Asymptotic normality: do the following convergences hold?

Question

Suppose we have a sequence $Z_n$ of estimators with mean $\mu_n$ and variance $\sigma_n^2$. Suppose we know that there exist constants $a_n$ and $b_n(>0)$ such that $\dfrac{Z_n-a_n}{b_n}\to\mathcal N(0,1)$ in distribution.

Then, is it true that $\dfrac{\sigma_n^2}{b_n^2}\to1$ and $\dfrac{\mu_n-a_n}{b_n}\to0$?

Can you please point me to the relevant literature?

Answer 1

This can be solved from basic principles. At the end I'll explain the underlying idea.

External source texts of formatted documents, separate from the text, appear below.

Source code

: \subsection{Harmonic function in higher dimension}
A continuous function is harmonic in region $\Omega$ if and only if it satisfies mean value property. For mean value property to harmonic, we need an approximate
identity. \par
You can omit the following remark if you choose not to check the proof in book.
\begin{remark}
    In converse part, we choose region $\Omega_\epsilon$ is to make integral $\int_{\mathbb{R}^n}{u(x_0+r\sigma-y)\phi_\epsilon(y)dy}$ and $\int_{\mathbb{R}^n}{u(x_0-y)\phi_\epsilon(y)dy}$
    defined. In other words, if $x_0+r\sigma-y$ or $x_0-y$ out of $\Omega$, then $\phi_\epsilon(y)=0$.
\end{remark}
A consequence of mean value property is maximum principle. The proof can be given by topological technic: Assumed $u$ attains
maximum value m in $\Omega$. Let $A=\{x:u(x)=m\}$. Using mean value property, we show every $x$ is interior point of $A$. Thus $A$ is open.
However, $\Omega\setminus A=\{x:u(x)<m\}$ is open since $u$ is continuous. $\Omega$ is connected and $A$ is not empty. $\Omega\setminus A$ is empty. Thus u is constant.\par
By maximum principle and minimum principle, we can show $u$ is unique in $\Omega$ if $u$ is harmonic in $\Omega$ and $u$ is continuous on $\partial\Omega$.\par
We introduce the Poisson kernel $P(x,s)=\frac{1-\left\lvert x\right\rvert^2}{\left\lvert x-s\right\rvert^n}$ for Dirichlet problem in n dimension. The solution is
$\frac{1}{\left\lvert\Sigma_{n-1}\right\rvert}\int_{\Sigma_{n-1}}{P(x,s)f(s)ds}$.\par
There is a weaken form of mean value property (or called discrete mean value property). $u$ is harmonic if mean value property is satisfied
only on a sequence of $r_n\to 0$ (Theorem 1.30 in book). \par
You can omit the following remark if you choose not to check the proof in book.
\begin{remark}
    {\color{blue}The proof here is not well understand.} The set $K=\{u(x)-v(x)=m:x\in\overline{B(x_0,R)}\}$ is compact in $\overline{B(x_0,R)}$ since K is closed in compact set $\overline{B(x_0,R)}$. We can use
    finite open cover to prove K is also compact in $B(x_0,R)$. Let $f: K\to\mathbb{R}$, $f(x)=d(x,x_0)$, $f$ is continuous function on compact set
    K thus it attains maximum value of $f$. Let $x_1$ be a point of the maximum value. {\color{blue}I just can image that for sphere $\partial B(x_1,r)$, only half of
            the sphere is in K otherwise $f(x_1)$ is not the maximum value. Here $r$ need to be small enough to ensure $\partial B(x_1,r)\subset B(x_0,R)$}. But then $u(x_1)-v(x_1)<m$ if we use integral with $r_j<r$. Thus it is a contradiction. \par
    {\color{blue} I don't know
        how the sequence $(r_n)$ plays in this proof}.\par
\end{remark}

Let $X_n$ be a sequence of iid standard Normal variables and, independently of it, let $Y_n$ also be such a sequence. Independently of both of them let $U_n$ be a sequence of independent Bernoulli variables with parameter $1/n$: that is, $U_n$ has a probability $1/n$ of equalling $1$ and otherwise is $0$. Pick a number $p$ (to be determined below) and define

$$Z_n = U_n(Y_n + n^p) + (1-U_n) X_n.$$

Each $Z_n$ is a mixture of a standard Normal (namely $X_n$) and a standard Normal shifted to $n^p$ (namely $Y_n+n^p$). Compute the mean and variance of $Z_n$:

$$\mu_n = n^{p-1};\quad \sigma^2_n = 1 + (n-1)n^{2(p-1)}.$$

The distribution of $Z_n$ approaches a standard Normal distribution $\Phi$ because its distribution function is

$$F_{Z_n}(z) = \frac{n-1}{n}\Phi(z) + \frac{1}{n}\Phi(z-n^p) \to \Phi(z).$$

Consequently $a_n=0$ and $b_n=1$ will work, since $(Z_n-a_n)/b_n=Z_n$. Nevertheless,

$$\frac{\sigma_n^2}{b_n^2} = \frac{1 + (n-1)n^{2(p-1)}}{1} \approx n^{2p-1}$$

diverges for $p \gt 1/2$ and

$$\frac{\mu_n-a_n}{b_n} = \frac{n^{p-1}}{1}$$ diverges for $p \gt 1$.

What has happened is that moving a vanishing bit of the total probability ($1/n$ of it) doesn't change the limiting distribution, but spreading the two components far enough to counterbalance that small probability (by selecting a sufficiently large $p$) allows us to control the mean and variance and even make them both diverge.